AIM OF THE EXERCISE: Your response should contain every line from the data below that holds the string "Look".

DATA SUPPLIED:
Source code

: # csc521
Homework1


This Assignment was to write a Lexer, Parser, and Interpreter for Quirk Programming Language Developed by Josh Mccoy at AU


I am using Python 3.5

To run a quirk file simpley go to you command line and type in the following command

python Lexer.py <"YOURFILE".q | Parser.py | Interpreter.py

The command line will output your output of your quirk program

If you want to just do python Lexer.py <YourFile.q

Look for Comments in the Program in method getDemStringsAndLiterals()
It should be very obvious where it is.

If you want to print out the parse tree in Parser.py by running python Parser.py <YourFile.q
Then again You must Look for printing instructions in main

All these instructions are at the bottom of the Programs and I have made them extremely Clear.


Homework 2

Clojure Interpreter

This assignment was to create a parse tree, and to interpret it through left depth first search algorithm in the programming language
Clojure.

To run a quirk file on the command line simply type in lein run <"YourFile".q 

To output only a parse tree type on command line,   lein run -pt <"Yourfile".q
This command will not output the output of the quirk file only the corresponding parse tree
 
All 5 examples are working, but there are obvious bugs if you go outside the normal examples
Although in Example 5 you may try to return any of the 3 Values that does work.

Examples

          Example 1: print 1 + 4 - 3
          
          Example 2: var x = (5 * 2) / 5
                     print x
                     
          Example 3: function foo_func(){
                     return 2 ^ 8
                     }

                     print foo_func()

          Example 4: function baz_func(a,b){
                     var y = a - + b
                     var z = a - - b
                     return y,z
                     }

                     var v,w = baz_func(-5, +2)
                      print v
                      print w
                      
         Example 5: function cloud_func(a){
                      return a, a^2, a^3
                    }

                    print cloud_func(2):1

RESPONSE TO THIS TASK:
Look for Comments in the Program in method getDemStringsAndLiterals()
Then again You must Look for printing instructions in main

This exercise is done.